### [HOW TO COMPLETE THIS TASK]
Filter the data for lines with the word "CEferroviaire" and copy those lines.

### [RECORDS FOR THIS EXERCISE]
»»
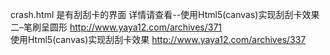 crash.html 是有刮刮卡的界面
详情请查看--使用Html5(canvas)实现刮刮卡效果二–笔刷呈圆形   http://www.yaya12.com/archives/371  
           使用Html5(canvas)实现刮刮卡效果    http://www.yaya12.com/archives/337
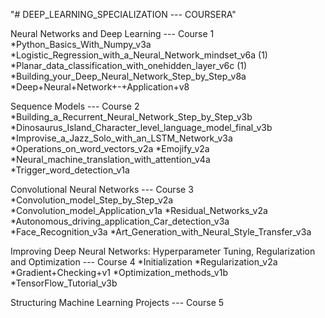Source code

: "# DEEP_LEARNING_SPECIALIZATION --- COURSERA" 

Neural Networks and Deep Learning --- Course 1
      *Python_Basics_With_Numpy_v3a
      *Logistic_Regression_with_a_Neural_Network_mindset_v6a (1)
      *Planar_data_classification_with_onehidden_layer_v6c (1)
      *Building_your_Deep_Neural_Network_Step_by_Step_v8a
      *Deep+Neural+Network+-+Application+v8

Sequence Models --- Course 2      
      *Building_a_Recurrent_Neural_Network_Step_by_Step_v3b
      *Dinosaurus_Island_Character_level_language_model_final_v3b
      *Improvise_a_Jazz_Solo_with_an_LSTM_Network_v3a
      *Operations_on_word_vectors_v2a
      *Emojify_v2a
      *Neural_machine_translation_with_attention_v4a
      *Trigger_word_detection_v1a

Convolutional Neural Networks --- Course 3     
      *Convolution_model_Step_by_Step_v2a
      *Convolution_model_Application_v1a
      *Residual_Networks_v2a
      *Autonomous_driving_application_Car_detection_v3a
      *Face_Recognition_v3a
      *Art_Generation_with_Neural_Style_Transfer_v3a
      
Improving Deep Neural Networks: Hyperparameter Tuning, Regularization and Optimization --- Course 4
      *Initialization
      *Regularization_v2a
      *Gradient+Checking+v1
      *Optimization_methods_v1b
      *TensorFlow_Tutorial_v3b
      
Structuring Machine Learning Projects --- Course 5
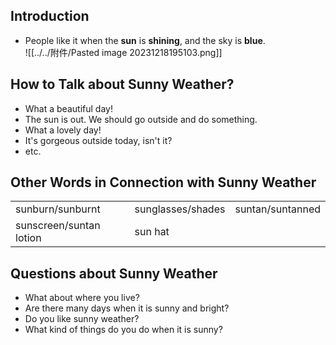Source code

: ## Introduction

- People like it when the **sun** is **shining**, and the sky is **blue**.  
![[../../附件/Pasted image 20231218195103.png]]

## How to Talk about Sunny Weather?

- What a beautiful day!
- The sun is out. We should go outside and do something.
- What a lovely day!
- It's gorgeous outside today, isn't it?
- etc.

## Other Words in Connection with Sunny Weather

|   |   |   |
|---|---|---|
|sunburn/sunburnt|sunglasses/shades|suntan/suntanned|
|sunscreen/suntan lotion|sun hat|

## Questions about Sunny Weather

- What about where you live?
- Are there many days when it is sunny and bright?
- Do you like sunny weather?
- What kind of things do you do when it is sunny?
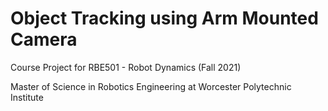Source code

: # Object Tracking using Arm Mounted Camera

Course Project for RBE501 - Robot Dynamics (Fall 2021)

Master of Science in Robotics Engineering at Worcester Polytechnic Institute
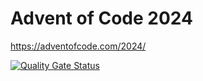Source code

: # Advent of Code 2024
https://adventofcode.com/2024/

[![Quality Gate Status](https://sonarcloud.io/api/project_badges/measure?project=alwa_AdventOfCode2024&metric=alert_status)](https://sonarcloud.io/summary/new_code?id=alwa_AdventOfCode2023)

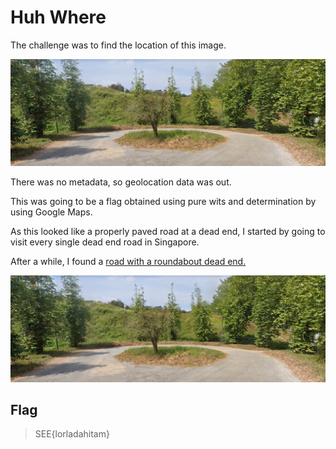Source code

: # Huh Where

The challenge was to find the location of this image.

![Challenge Image](https://github.com/TheSwagLord69/Writeups/blob/main/SEETF/OSINT/Huh%20Where/Images/challenge.png)

There was no metadata, so geolocation data was out.

This was going to be a flag obtained using pure wits and determination by using Google Maps.

As this looked like a properly paved road at a dead end, I started by going to visit every single dead end road in Singapore.

After a while, I found a [road with a roundabout dead end.](https://www.google.com/maps/@1.4178464,103.7910998,3a,75y,199.38h,78.25t/data=!3m6!1e1!3m4!1scw_R4TimLzE8mUYUf-kXpQ!2e0!7i16384!8i8192)

![Wala I Found it](https://github.com/TheSwagLord69/Writeups/blob/main/SEETF/OSINT/Huh%20Where/Images/challenge.png)

## Flag

> SEE{lorladahitam}
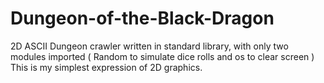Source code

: # Dungeon-of-the-Black-Dragon
2D ASCII Dungeon crawler written in standard library, with only two modules imported ( Random to simulate dice rolls and os to clear screen ) This is my simplest expression of 2D graphics. 
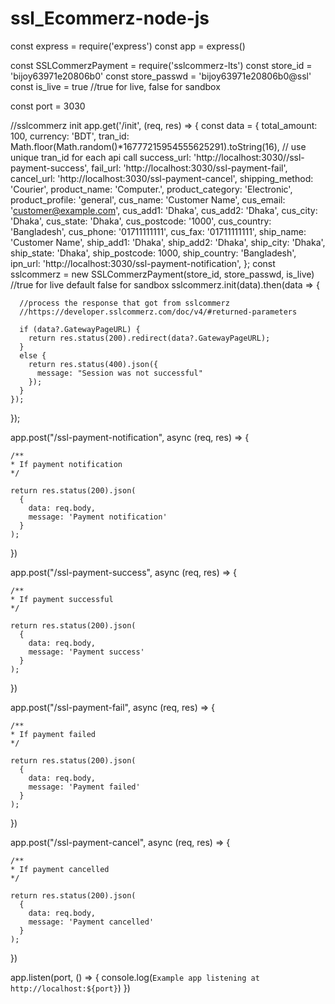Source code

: # ssl_Ecommerz-node-js
const express = require('express')
const app = express()

const SSLCommerzPayment = require('sslcommerz-lts')
const store_id = 'bijoy63971e20806b0'
const store_passwd = 'bijoy63971e20806b0@ssl'
const is_live = true //true for live, false for sandbox

const port = 3030

//sslcommerz init
app.get('/init', (req, res) => {
    const data = {
        total_amount: 100,
        currency: 'BDT',
        tran_id: Math.floor(Math.random()*16777215954555625291).toString(16), // use unique tran_id for each api call
        success_url: 'http://localhost:3030//ssl-payment-success',
        fail_url: 'http://localhost:3030/ssl-payment-fail',
        cancel_url: 'http://localhost:3030/ssl-payment-cancel',
        shipping_method: 'Courier',
        product_name: 'Computer.',
        product_category: 'Electronic',
        product_profile: 'general',
        cus_name: 'Customer Name',
        cus_email: 'customer@example.com',
        cus_add1: 'Dhaka',
        cus_add2: 'Dhaka',
        cus_city: 'Dhaka',
        cus_state: 'Dhaka',
        cus_postcode: '1000',
        cus_country: 'Bangladesh',
        cus_phone: '01711111111',
        cus_fax: '01711111111',
        ship_name: 'Customer Name',
        ship_add1: 'Dhaka',
        ship_add2: 'Dhaka',
        ship_city: 'Dhaka',
        ship_state: 'Dhaka',
        ship_postcode: 1000,
        ship_country: 'Bangladesh',
        ipn_url: 'http://localhost:3030/ssl-payment-notification',
    };
    const sslcommerz = new SSLCommerzPayment(store_id, store_passwd, is_live) //true for live default false for sandbox
    sslcommerz.init(data).then(data => {
  
      //process the response that got from sslcommerz 
      //https://developer.sslcommerz.com/doc/v4/#returned-parameters
  
      if (data?.GatewayPageURL) {
        return res.status(200).redirect(data?.GatewayPageURL);
      }
      else {
        return res.status(400).json({
          message: "Session was not successful"
        });
      }
    });
  
  });
  
  app.post("/ssl-payment-notification", async (req, res) => {
  
    /** 
    * If payment notification
    */
  
    return res.status(200).json(
      {
        data: req.body,
        message: 'Payment notification'
      }
    );
  })
  
  app.post("/ssl-payment-success", async (req, res) => {
  
    /** 
    * If payment successful 
    */
  
    return res.status(200).json(
      {
        data: req.body,
        message: 'Payment success'
      }
    );
  })
  
  app.post("/ssl-payment-fail", async (req, res) => {
  
    /** 
    * If payment failed 
    */
  
    return res.status(200).json(
      {
        data: req.body,
        message: 'Payment failed'
      }
    );
  })
  
  app.post("/ssl-payment-cancel", async (req, res) => {
  
    /** 
    * If payment cancelled 
    */
  
    return res.status(200).json(
      {
        data: req.body,
        message: 'Payment cancelled'
      }
    );
  })

app.listen(port, () => {
    console.log(`Example app listening at http://localhost:${port}`)
})
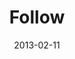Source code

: ---
layout: media
category: media
series: "Follow the Leader"
title: "Follow"
date: 2013-02-11
description: "Chuck talks about how following the leader can change your beliefs
and actions."
video: "https://s3.amazonaws.com/crossroadsvideomessages/followtheleader-01.mp4"
video-poster: "https://www.crossroads.net/uploadedfiles/followtheleader-01-Still.jpg"
---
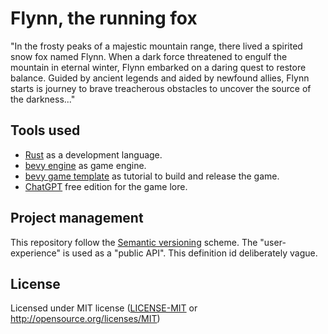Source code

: # Flynn, the running fox

"In the frosty peaks of a majestic mountain range, there lived a spirited snow fox named Flynn. When a dark force threatened to engulf the mountain in eternal winter, Flynn embarked on a daring quest to restore balance. Guided by ancient legends and aided by newfound allies, Flynn starts is journey to brave treacherous obstacles to uncover the source of the darkness..."

## Tools used
- [Rust](https://www.rust-lang.org) as a development language.
- [bevy engine](https://bevyengine.org) as game engine.
- [bevy game template](https://github.com/NiklasEi/bevy_game_template/tree/main?tab=readme-ov-file) as tutorial to build and release the game.
- [ChatGPT](https://chat.openai.com) free edition for the game lore.

## Project management
This repository follow the [Semantic versioning](https://semver.org) scheme.
The "user-experience" is used as a "public API". This definition id deliberately vague.

## License
Licensed under MIT license ([LICENSE-MIT](LICENSE.txt) or http://opensource.org/licenses/MIT)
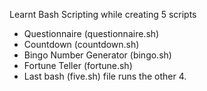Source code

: Learnt Bash Scripting while creating 5 scripts
- Questionnaire (questionnaire.sh)
- Countdown (countdown.sh)
- Bingo Number Generator (bingo.sh)
- Fortune Teller (fortune.sh)
- Last bash (five.sh) file runs the other 4.
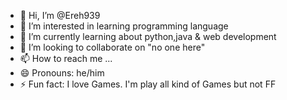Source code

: - 👋 Hi, I’m @Ereh939
- 👀 I’m interested in learning programming language
- 🌱 I’m currently learning about python,java & web development
- 💞️ I’m looking to collaborate on "no one here"
- 📫 How to reach me ...
- 😄 Pronouns: he/him
- ⚡ Fun fact: I love Games. I'm play all kind of Games but not FF

<!---
Ereh939/Ereh939 is a ✨ special ✨ repository because its `README.md` (this file) appears on your GitHub profile.
You can click the Preview link to take a look at your changes.
--->
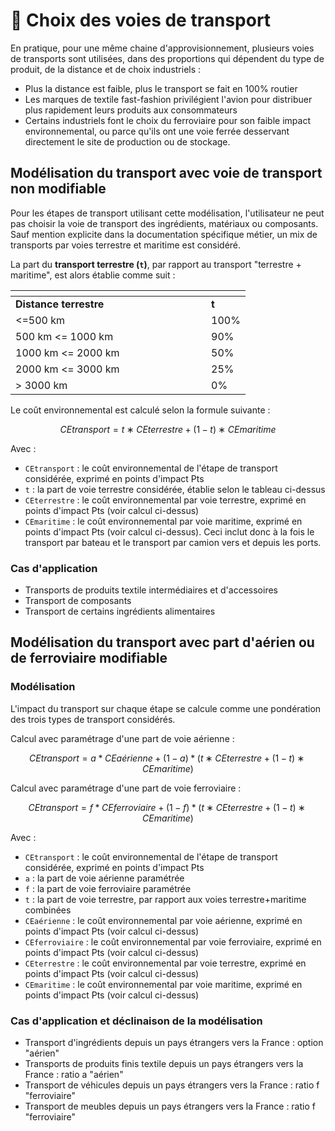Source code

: # 🚚 Choix des voies de transport

En pratique, pour une même chaine d'approvisionnement, plusieurs voies de transports sont utilisées, dans des proportions qui dépendent du type de produit, de la distance et de choix industriels :

* Plus la distance est faible, plus le transport se fait en 100% routier
* Les marques de textile fast-fashion privilégient l'avion pour distribuer plus rapidement leurs produits aux consommateurs
* Certains industriels font le choix du ferroviaire pour son faible impact environnemental, ou parce qu'ils ont une voie ferrée desservant directement le site de production ou de stockage.

## Modélisation du transport avec voie de transport non modifiable

Pour les étapes de transport utilisant cette modélisation, l'utilisateur ne peut pas choisir la voie de transport des ingrédients, matériaux ou composants. Sauf mention explicite dans la documentation spécifique métier, un mix de transports par voies terrestre et maritime est considéré.

La part du **transport terrestre (`t`)**, par rapport au transport "terrestre + maritime", est alors établie comme suit :

<table data-header-hidden><thead><tr><th width="297"></th><th></th></tr></thead><tbody><tr><td><strong>Distance terrestre</strong></td><td><strong>t</strong></td></tr><tr><td>&#x3C;=500 km</td><td>100%</td></tr><tr><td>500 km &#x3C;= 1000 km</td><td>90%</td></tr><tr><td>1000 km &#x3C;= 2000 km</td><td>50%</td></tr><tr><td>2000 km &#x3C;= 3000 km</td><td>25%</td></tr><tr><td>> 3000 km</td><td>0%</td></tr></tbody></table>

Le coût environnemental est calculé selon la formule suivante :

$$
CEtransport=t∗CEterrestre+(1−t)∗CEmaritime
$$

Avec :&#x20;

* `CEtransport` : le coût environnemental de l'étape de transport considérée, exprimé en points d'impact Pts
* `t` : la part de voie terrestre considérée, établie selon le tableau ci-dessus
* `CEterrestre` : le coût environnemental par voie terrestre, exprimé en points d'impact Pts (voir calcul ci-dessus)
* `CEmaritime` : le coût environnemental par voie maritime, exprimé en points d'impact Pts (voir calcul ci-dessus). Ceci inclut donc à la fois le transport par bateau et le transport par camion vers et depuis les ports.

### Cas d'application

* Transports de produits textile intermédiaires et d'accessoires
* Transport de composants
* Transport de certains ingrédients alimentaires

## Modélisation du transport avec part d'aérien ou de ferroviaire modifiable&#x20;

### Modélisation

L'impact du transport sur chaque étape se calcule comme une pondération des trois types de transport considérés.

Calcul avec paramétrage d'une part de voie aérienne :&#x20;

$$
CEtransport=a*CEaérienne+(1-a)*( t∗CEterrestre+(1−t)∗CEmaritime)
$$

Calcul avec paramétrage d'une part de voie ferroviaire :&#x20;

$$
CEtransport=f*CEferroviaire+(1-f)*( t∗CEterrestre+(1−t)∗CEmaritime)
$$

Avec :&#x20;

* `CEtransport` : le coût environnemental de l'étape de transport considérée, exprimé en points d'impact Pts
* `a` : la part de voie aérienne paramétrée
* `f` : la part de voie ferroviaire paramétrée
* `t` : la part de voie terrestre, par rapport aux voies terrestre+maritime combinées
* `CEaérienne` : le coût environnemental par voie aérienne, exprimé en points d'impact Pts (voir calcul ci-dessus)
* `CEferroviaire` : le coût environnemental par voie ferroviaire, exprimé en points d'impact Pts (voir calcul ci-dessus)
* `CEterrestre` : le coût environnemental par voie terrestre, exprimé en points d'impact Pts (voir calcul ci-dessus)
* `CEmaritime` : le coût environnemental par voie maritime, exprimé en points d'impact Pts (voir calcul ci-dessus)

### Cas d'application et déclinaison de la modélisation

* Transport d'ingrédients depuis un pays étrangers vers la France : option "aérien"
* Transports de produits finis textile depuis un pays étrangers vers la France : ratio a "aérien"
* Transport de véhicules depuis un pays étrangers vers la France : ratio f "ferroviaire"
* Transport de meubles depuis un pays étrangers vers la France : ratio f "ferroviaire"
««
### [RESULT OF THIS TASK]
CEtransport=f*CEferroviaire+(1-f)*( t∗CEterrestre+(1−t)∗CEmaritime)
* `CEferroviaire` : le coût environnemental par voie ferroviaire, exprimé en points d'impact Pts (voir calcul ci-dessus)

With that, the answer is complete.